16

I am getting this error in my local site.

Warning (2): htmlspecialchars(): Invalid multibyte sequence in argument in [/var/www/html/cake/basics.php, line 207]

Does anyone knows, what is the problem or what should be the solution for this?

Thanks.

gautamlakum
  • 11,815
  • 23
  • 67
  • 90

6 Answers6

15

Be sure to specify the encoding to UTF-8 if your files are encoded as such:

htmlspecialchars($str, ENT_COMPAT, 'UTF-8');

The default charset for htmlspecialchars is ISO-8859-1 (as of PHP v5.4 the default charset was turned to 'UTF-8'), which might explain why things go haywire when it meets multibyte characters.

Sorcy
  • 2,587
  • 5
  • 26
  • 34
Tatu Ulmanen
  • 123,288
  • 34
  • 187
  • 185
  • Line 207 is here. $charset = 'UTF-8'; htmlspecialchars($text, ENT_QUOTES, $charset); // Line 207 – gautamlakum Sep 27 '10 at 13:06
  • 1
    For me, this problem ended up being the reverse, that my data's characterset was actually 'ISO-8859-1' when I was trying to encode it as 'UTF-8' in htmlspecialchars. I switched the charset argument to 'ISO-8859-1' and that resolved the problem. At least, until I can fully update everything to 'UTF-8'. – Kzqai Nov 06 '12 at 17:37
  • 6
    Starting from PHP 5.4.0, the default value of the 3rd parameter of `htmlspecialchars()` is `'UTF-8'` - this answer should be updated. – Walter Tross Mar 22 '13 at 12:03
5

I ran in to this error on production and found this great post about it -

http://insomanic.me.uk/post/191397106/php-htmlspecialchars-htmlentities-invalid

It appears to be a bug in PHP (for CentOS at least) that displays this error on when display errors is Off!

gingerCodeNinja
  • 1,239
  • 1
  • 12
  • 27
4

You are feeding corrupted character data into the function, or not specifying the right encoding.

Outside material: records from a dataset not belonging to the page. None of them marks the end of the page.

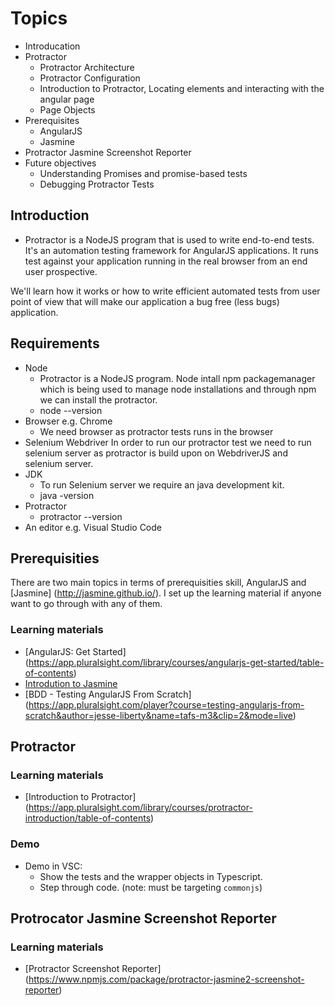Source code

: # Topics
* Introducation
* Protractor
  * Protractor Architecture
  * Protractor Configuration
  * Introduction to Protractor, Locating elements and interacting with the angular page
  * Page Objects 
* Prerequisites
   * AngularJS
   * Jasmine
* Protractor Jasmine Screenshot Reporter
* Future objectives
   *  Understanding Promises and promise-based tests  
   *  Debugging Protractor Tests

## Introduction   

- Protractor is a NodeJS program that is used to write end-to-end tests. It's an automation testing framework for AngularJS applications. It runs test against your application running in the real browser from an end user prospective. 

We'll learn how it works or how to write efficient automated tests from user point of view that will make our application a bug free (less bugs) application.

## Requirements

* Node
    - Protractor is a NodeJS program. Node intall npm packagemanager which is being used to manage node installations and through npm we can install the protractor.
    - node --version 
* Browser e.g. Chrome 
    - We need browser as protractor tests runs in the browser 
* Selenium Webdriver 
   In order to run our protractor test we need to run selenium server as protractor is build upon on WebdriverJS and selenium server. 
* JDK 
  - To run Selenium server we require an java development kit.
  - java -version
* Protractor 
  - protractor --version   
* An editor e.g. Visual Studio Code
  
## Prerequisities

There are two main topics in terms of prerequisities skill, AngularJS and [Jasmine] (http://jasmine.github.io/). I set up the learning material if anyone want to go through with any of them.

### Learning materials

* [AngularJS: Get Started] (https://app.pluralsight.com/library/courses/angularjs-get-started/table-of-contents)
* [Introdution to Jasmine](https://app.pluralsight.com/player?course=testing-javascript&author=joe-eames&name=testing-javascript-m2-jasmine&clip=0&mode=live)
* [BDD - Testing AngularJS From Scratch] (https://app.pluralsight.com/player?course=testing-angularjs-from-scratch&author=jesse-liberty&name=tafs-m3&clip=2&mode=live)

## Protractor

### Learning materials

* [Introduction to Protractor] (https://app.pluralsight.com/library/courses/protractor-introduction/table-of-contents)

### Demo

* Demo in VSC:
    * Show the tests and the wrapper objects in Typescript.
    * Step through code. (note: must be targeting `commonjs`)
 
## Protrocator Jasmine Screenshot Reporter

### Learning materials

* [Protractor Screenshot Reporter] (https://www.npmjs.com/package/protractor-jasmine2-screenshot-reporter)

I had this issue a while ago, old behavior (prior to PHP 5.2.7 I believe) was to return the string despite corruption, but since that version it will throw this error instead.

My solution involved writing a script to feed my strings through iconv using the //IGNORE modifier to remove corrupted data.

(We had a corrupted database which had some strings in UTF-8, some in latin-1 usually with incorrectly defined character types on the columns).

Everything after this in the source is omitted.